5. Machine learning for metabolomics is a wide-open opportunity for drug discovery
Similarity and structure prediction is only the tip of the iceberg of how machine learning might revolutionize metabolomics-focused drug discovery.
As we run our extracts and mixtures through bioactivity assays, we will be able to leverage the natural diversity of molecules to infer which chemical structures are responsible for desirable efficacy, toxicity, and pharmacokinetic properties, based only on the existing variability of natural molecules.
Being able to identify small structural changes in molecules can help us track metabolic changes to drugs as they pass through the body and identify reaction centers.
Better dimensionality reduction methods and clustering will enable us to characterize large numbers of molecules in many plants at once and optimize sourcing for our compounds.

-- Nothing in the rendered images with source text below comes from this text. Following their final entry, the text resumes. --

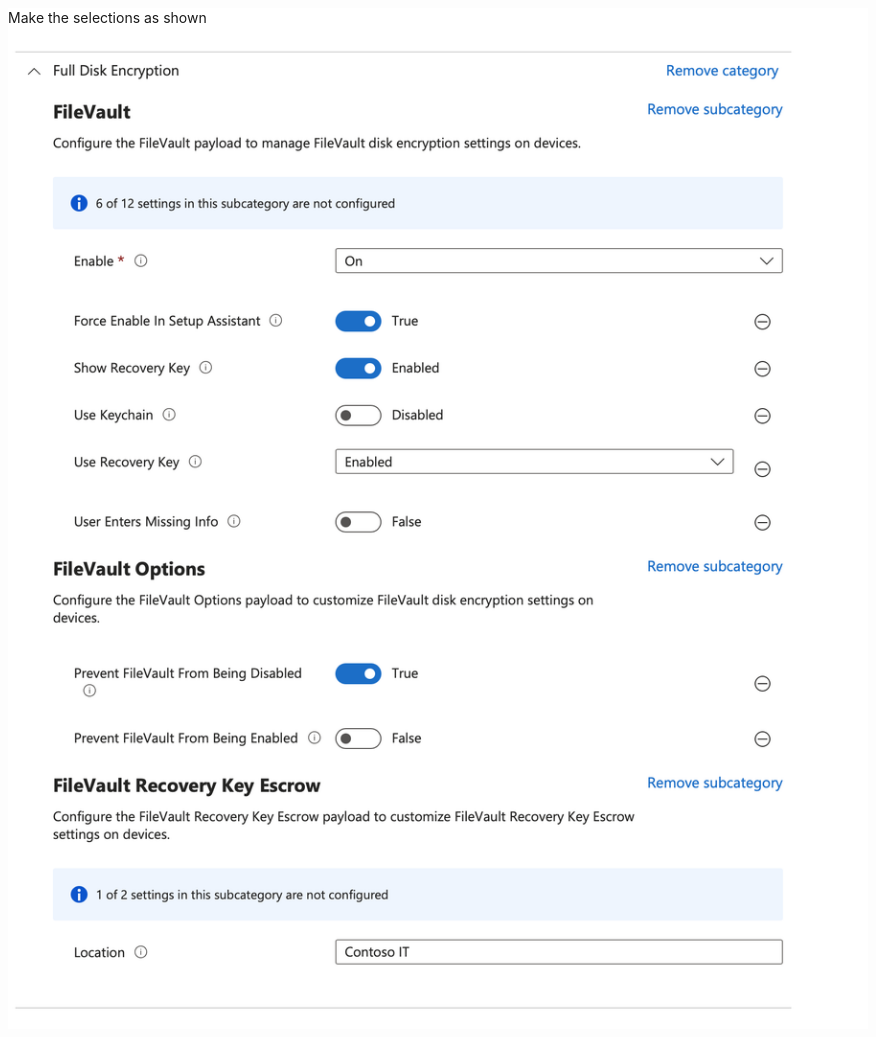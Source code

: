 Make the selections as shown

<img src="assets/tSlGZEiBOTHGx.png" alt="" width="800" data-align="left"/>
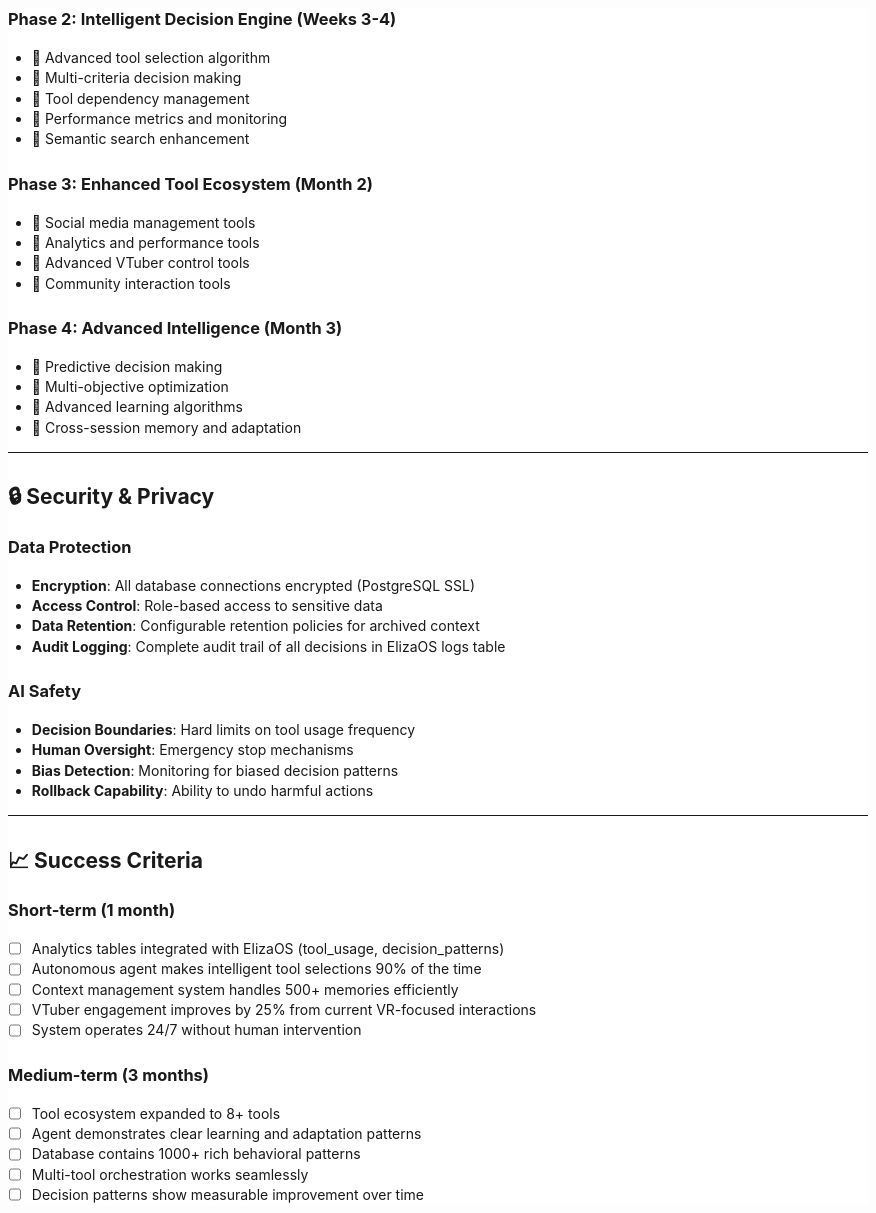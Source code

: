 ### Phase 2: Intelligent Decision Engine (Weeks 3-4)
- 📅 Advanced tool selection algorithm
- 📅 Multi-criteria decision making
- 📅 Tool dependency management
- 📅 Performance metrics and monitoring
- 📅 Semantic search enhancement

### Phase 3: Enhanced Tool Ecosystem (Month 2)
- 📅 Social media management tools
- 📅 Analytics and performance tools
- 📅 Advanced VTuber control tools
- 📅 Community interaction tools

### Phase 4: Advanced Intelligence (Month 3)
- 📅 Predictive decision making
- 📅 Multi-objective optimization
- 📅 Advanced learning algorithms
- 📅 Cross-session memory and adaptation

---

## 🔒 Security & Privacy

### Data Protection
- **Encryption**: All database connections encrypted (PostgreSQL SSL)
- **Access Control**: Role-based access to sensitive data
- **Data Retention**: Configurable retention policies for archived context
- **Audit Logging**: Complete audit trail of all decisions in ElizaOS logs table

### AI Safety
- **Decision Boundaries**: Hard limits on tool usage frequency
- **Human Oversight**: Emergency stop mechanisms
- **Bias Detection**: Monitoring for biased decision patterns
- **Rollback Capability**: Ability to undo harmful actions

---

## 📈 Success Criteria

### Short-term (1 month)
- [ ] Analytics tables integrated with ElizaOS (tool_usage, decision_patterns)
- [ ] Autonomous agent makes intelligent tool selections 90% of the time
- [ ] Context management system handles 500+ memories efficiently
- [ ] VTuber engagement improves by 25% from current VR-focused interactions
- [ ] System operates 24/7 without human intervention

### Medium-term (3 months)
- [ ] Tool ecosystem expanded to 8+ tools
- [ ] Agent demonstrates clear learning and adaptation patterns
- [ ] Database contains 1000+ rich behavioral patterns
- [ ] Multi-tool orchestration works seamlessly
- [ ] Decision patterns show measurable improvement over time
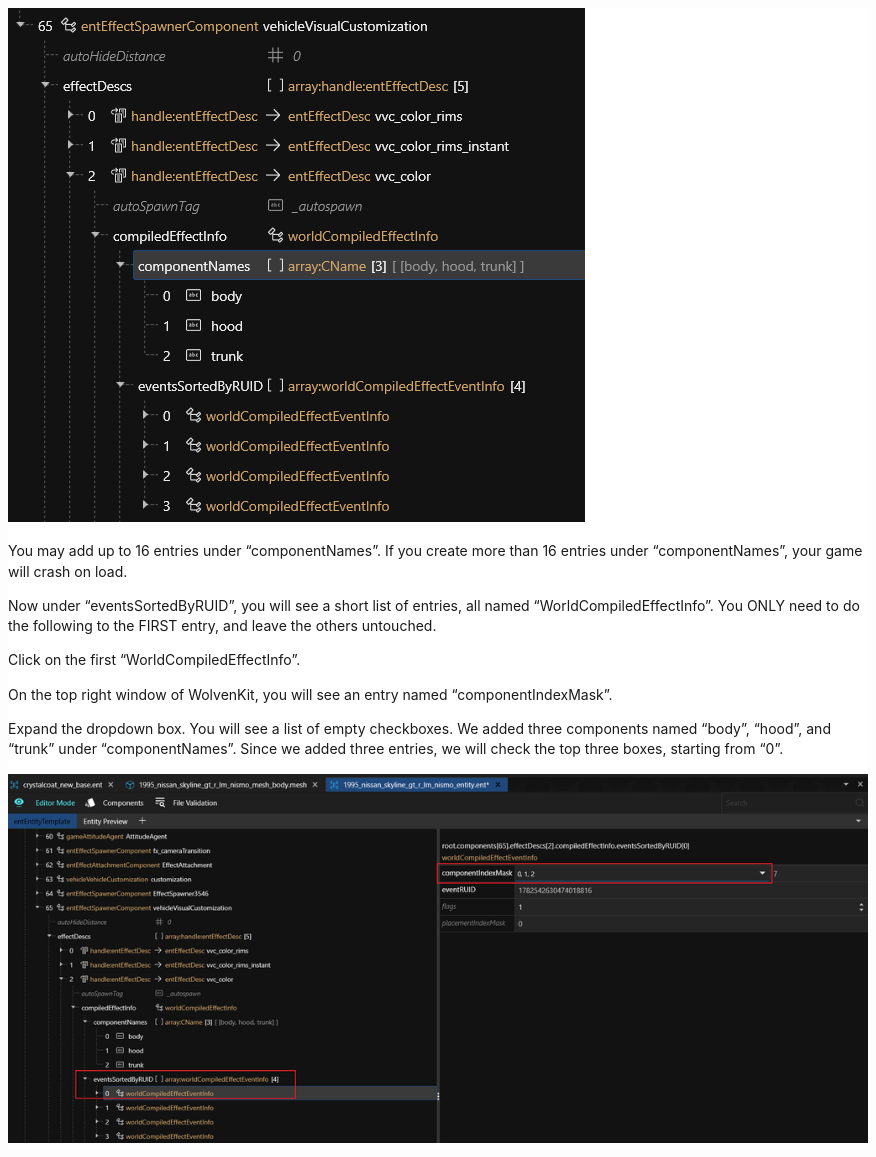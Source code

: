 ![](<../../.gitbook/assets/4 (7).png>)

You may add up to 16 entries under “componentNames”. If you create more than 16 entries under “componentNames”, your game will crash on load.

Now under “eventsSortedByRUID”, you will see a short list of entries, all named “WorldCompiledEffectInfo”. You ONLY need to do the following to the FIRST entry, and leave the others untouched.

Click on the first “WorldCompiledEffectInfo”.

On the top right window of WolvenKit, you will see an entry named “componentIndexMask”.

Expand the dropdown box. You will see a list of empty checkboxes. We added three components named “body”, “hood”, and “trunk” under “componentNames”. Since we added three entries, we will check the top three boxes, starting from “0”.

![](<../../.gitbook/assets/5 (5).png>)
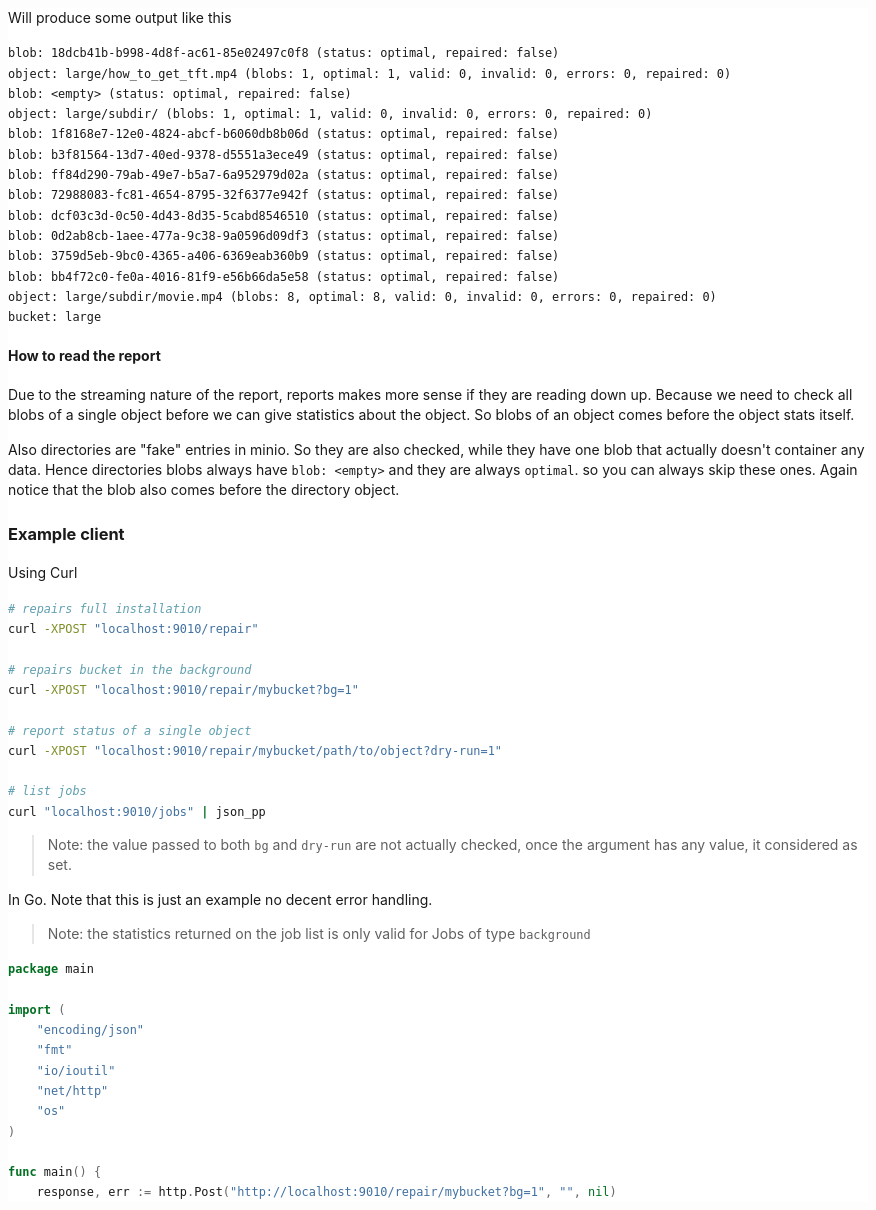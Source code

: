 Will produce some output like this

```
blob: 18dcb41b-b998-4d8f-ac61-85e02497c0f8 (status: optimal, repaired: false)
object: large/how_to_get_tft.mp4 (blobs: 1, optimal: 1, valid: 0, invalid: 0, errors: 0, repaired: 0)
blob: <empty> (status: optimal, repaired: false)
object: large/subdir/ (blobs: 1, optimal: 1, valid: 0, invalid: 0, errors: 0, repaired: 0)
blob: 1f8168e7-12e0-4824-abcf-b6060db8b06d (status: optimal, repaired: false)
blob: b3f81564-13d7-40ed-9378-d5551a3ece49 (status: optimal, repaired: false)
blob: ff84d290-79ab-49e7-b5a7-6a952979d02a (status: optimal, repaired: false)
blob: 72988083-fc81-4654-8795-32f6377e942f (status: optimal, repaired: false)
blob: dcf03c3d-0c50-4d43-8d35-5cabd8546510 (status: optimal, repaired: false)
blob: 0d2ab8cb-1aee-477a-9c38-9a0596d09df3 (status: optimal, repaired: false)
blob: 3759d5eb-9bc0-4365-a406-6369eab360b9 (status: optimal, repaired: false)
blob: bb4f72c0-fe0a-4016-81f9-e56b66da5e58 (status: optimal, repaired: false)
object: large/subdir/movie.mp4 (blobs: 8, optimal: 8, valid: 0, invalid: 0, errors: 0, repaired: 0)
bucket: large
```

#### How to read the report
Due to the streaming nature of the report, reports makes more sense if they are reading down up. Because we need to check all blobs of a single object before we can give statistics about the object. So blobs of an object comes before the object stats itself.

Also directories are "fake" entries in minio. So they are also checked, while they have one blob that actually doesn't container any data. Hence directories blobs always have `blob: <empty>` and they are always `optimal`. so you can always skip these ones. Again notice that the blob also comes before the directory object.

### Example client
Using Curl

```bash
# repairs full installation
curl -XPOST "localhost:9010/repair"

# repairs bucket in the background
curl -XPOST "localhost:9010/repair/mybucket?bg=1"

# report status of a single object
curl -XPOST "localhost:9010/repair/mybucket/path/to/object?dry-run=1"

# list jobs
curl "localhost:9010/jobs" | json_pp
```

> Note: the value passed to both `bg` and `dry-run` are not actually checked, once the argument has any value, it considered as set.


In Go. Note that this is just an example no decent error handling.
> Note: the statistics returned on the job list is only valid for Jobs of type `background`

```go
package main

import (
	"encoding/json"
	"fmt"
	"io/ioutil"
	"net/http"
	"os"
)

func main() {
	response, err := http.Post("http://localhost:9010/repair/mybucket?bg=1", "", nil)
```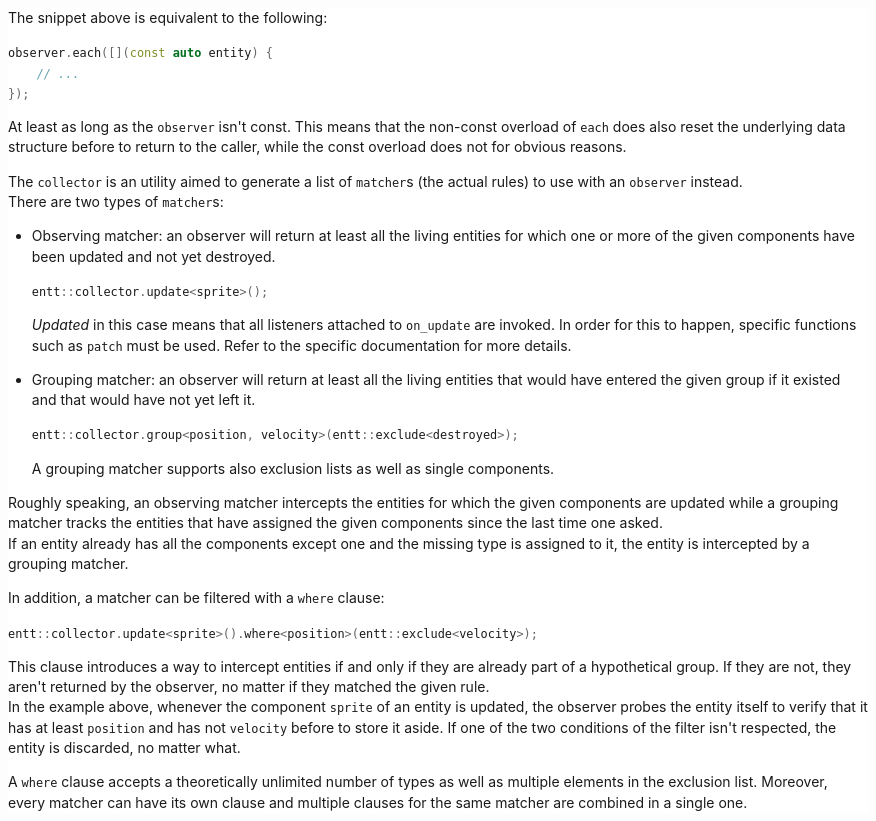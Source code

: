 The snippet above is equivalent to the following:

```cpp
observer.each([](const auto entity) {
    // ...
});
```

At least as long as the `observer` isn't const. This means that the non-const
overload of `each` does also reset the underlying data structure before to
return to the caller, while the const overload does not for obvious reasons.

The `collector` is an utility aimed to generate a list of `matcher`s (the actual
rules) to use with an `observer` instead.<br/>
There are two types of `matcher`s:

* Observing matcher: an observer will return at least all the living entities
  for which one or more of the given components have been updated and not yet
  destroyed.

  ```cpp
  entt::collector.update<sprite>();
  ```

  _Updated_ in this case means that all listeners attached to `on_update` are
  invoked. In order for this to happen, specific functions such as `patch` must
  be used. Refer to the specific documentation for more details.

* Grouping matcher: an observer will return at least all the living entities
  that would have entered the given group if it existed and that would have
  not yet left it.

  ```cpp
  entt::collector.group<position, velocity>(entt::exclude<destroyed>);
  ```

  A grouping matcher supports also exclusion lists as well as single components.

Roughly speaking, an observing matcher intercepts the entities for which the
given components are updated while a grouping matcher tracks the entities that
have assigned the given components since the last time one asked.<br/>
If an entity already has all the components except one and the missing type is
assigned to it, the entity is intercepted by a grouping matcher.

In addition, a matcher can be filtered with a `where` clause:

```cpp
entt::collector.update<sprite>().where<position>(entt::exclude<velocity>);
```

This clause introduces a way to intercept entities if and only if they are
already part of a hypothetical group. If they are not, they aren't returned by
the observer, no matter if they matched the given rule.<br/>
In the example above, whenever the component `sprite` of an entity is updated,
the observer probes the entity itself to verify that it has at least `position`
and has not `velocity` before to store it aside. If one of the two conditions of
the filter isn't respected, the entity is discarded, no matter what.

A `where` clause accepts a theoretically unlimited number of types as well as
multiple elements in the exclusion list. Moreover, every matcher can have its
own clause and multiple clauses for the same matcher are combined in a single
one.

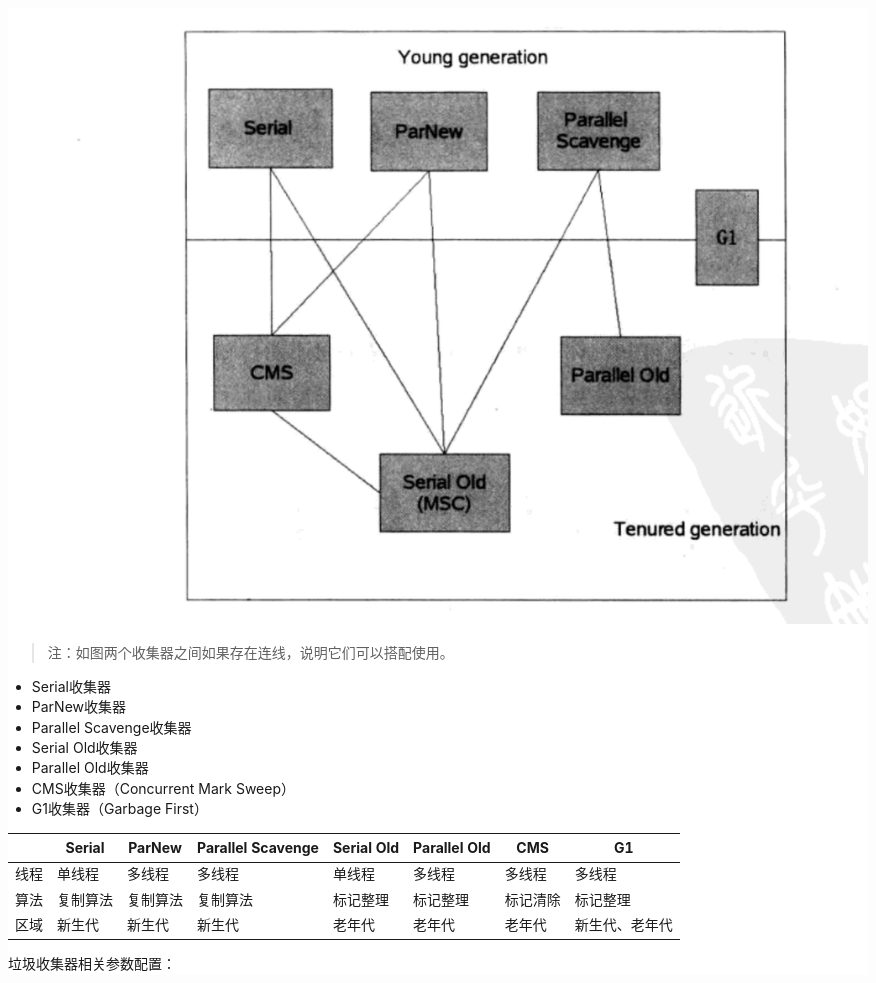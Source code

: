 ![img](images/1606106514698.png)

> 注：如图两个收集器之间如果存在连线，说明它们可以搭配使用。

* Serial收集器
* ParNew收集器
* Parallel Scavenge收集器
* Serial Old收集器
* Parallel Old收集器
* CMS收集器（Concurrent Mark Sweep）
* G1收集器（Garbage First）

|      | Serial   | ParNew   | Parallel Scavenge | Serial Old | Parallel Old | CMS      | G1             |
| ---- | -------- | -------- | ----------------- | ---------- | ------------ | -------- | -------------- |
| 线程 | 单线程   | 多线程   | 多线程            | 单线程     | 多线程       | 多线程   | 多线程         |
| 算法 | 复制算法 | 复制算法 | 复制算法          | 标记整理   | 标记整理     | 标记清除 | 标记整理       |
| 区域 | 新生代   | 新生代   | 新生代            | 老年代     | 老年代       | 老年代   | 新生代、老年代 |

垃圾收集器相关参数配置：

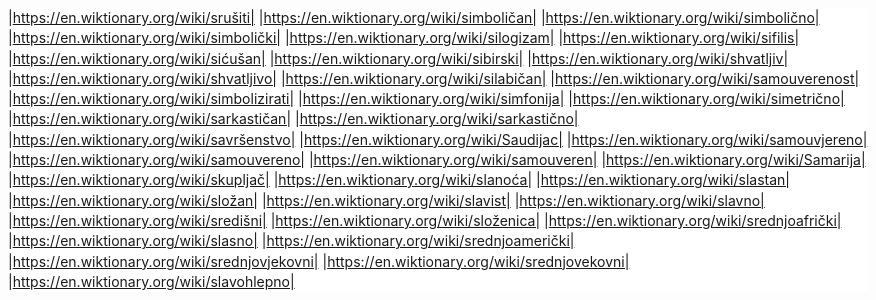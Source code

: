 |https://en.wiktionary.org/wiki/srušiti|
|https://en.wiktionary.org/wiki/simboličan|
|https://en.wiktionary.org/wiki/simbolično|
|https://en.wiktionary.org/wiki/simbolički|
|https://en.wiktionary.org/wiki/silogizam|
|https://en.wiktionary.org/wiki/sifilis|
|https://en.wiktionary.org/wiki/sićušan|
|https://en.wiktionary.org/wiki/sibirski|
|https://en.wiktionary.org/wiki/shvatljiv|
|https://en.wiktionary.org/wiki/shvatljivo|
|https://en.wiktionary.org/wiki/silabičan|
|https://en.wiktionary.org/wiki/samouverenost|
|https://en.wiktionary.org/wiki/simbolizirati|
|https://en.wiktionary.org/wiki/simfonija|
|https://en.wiktionary.org/wiki/simetrično|
|https://en.wiktionary.org/wiki/sarkastičan|
|https://en.wiktionary.org/wiki/sarkastično|
|https://en.wiktionary.org/wiki/savršenstvo|
|https://en.wiktionary.org/wiki/Saudijac|
|https://en.wiktionary.org/wiki/samouvjereno|
|https://en.wiktionary.org/wiki/samouvereno|
|https://en.wiktionary.org/wiki/samouveren|
|https://en.wiktionary.org/wiki/Samarija|
|https://en.wiktionary.org/wiki/skupljač|
|https://en.wiktionary.org/wiki/slanoća|
|https://en.wiktionary.org/wiki/slastan|
|https://en.wiktionary.org/wiki/složan|
|https://en.wiktionary.org/wiki/slavist|
|https://en.wiktionary.org/wiki/slavno|
|https://en.wiktionary.org/wiki/središni|
|https://en.wiktionary.org/wiki/složenica|
|https://en.wiktionary.org/wiki/srednjoafrički|
|https://en.wiktionary.org/wiki/slasno|
|https://en.wiktionary.org/wiki/srednjoamerički|
|https://en.wiktionary.org/wiki/srednjovjekovni|
|https://en.wiktionary.org/wiki/srednjovekovni|
|https://en.wiktionary.org/wiki/slavohlepno|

Data extraction, NLP, and knowledge graphs will enable us to ingest and join the world’s published information on the properties of these molecules, connect molecules to cellular pathways, and prioritize lead generation, target ID, and production.
6. The golden age of ML for metabolomics is just beginning
We are at a junction where improvements in mass spectrometry equipment and computational workflows have enabled large amounts of data to be collected and processed at once, while machine learning, particularly deep neural networks, are enabling the kind of pattern recognition needed to automate mass spectral interpretation. This opens up the possibility of scaling metabolomics to a degree not possible before.
The technology is converging from the technical and computational sides, but ML for metabolomics is still a relatively small field compared to genomics, transcriptomics, or proteomics. The advances we make over the next 3-5 years will create an enormous opportunity for applied machine learning to revolutionize metabolomics and by extension the numerous industries that rely on it.
 Some terminology: untargeted metabolomics attempts to quantify all metabolites in a sample, as opposed to targeted metabolomics where there is a specific class or set of classes of molecules of interest to quantify. This article will use the term metabolomics as a shorthand for specifically the untargeted variety.
 Tandem mass-spectrometry is the most common way of measuring the metabolome, but there are other methods as well, including NMR.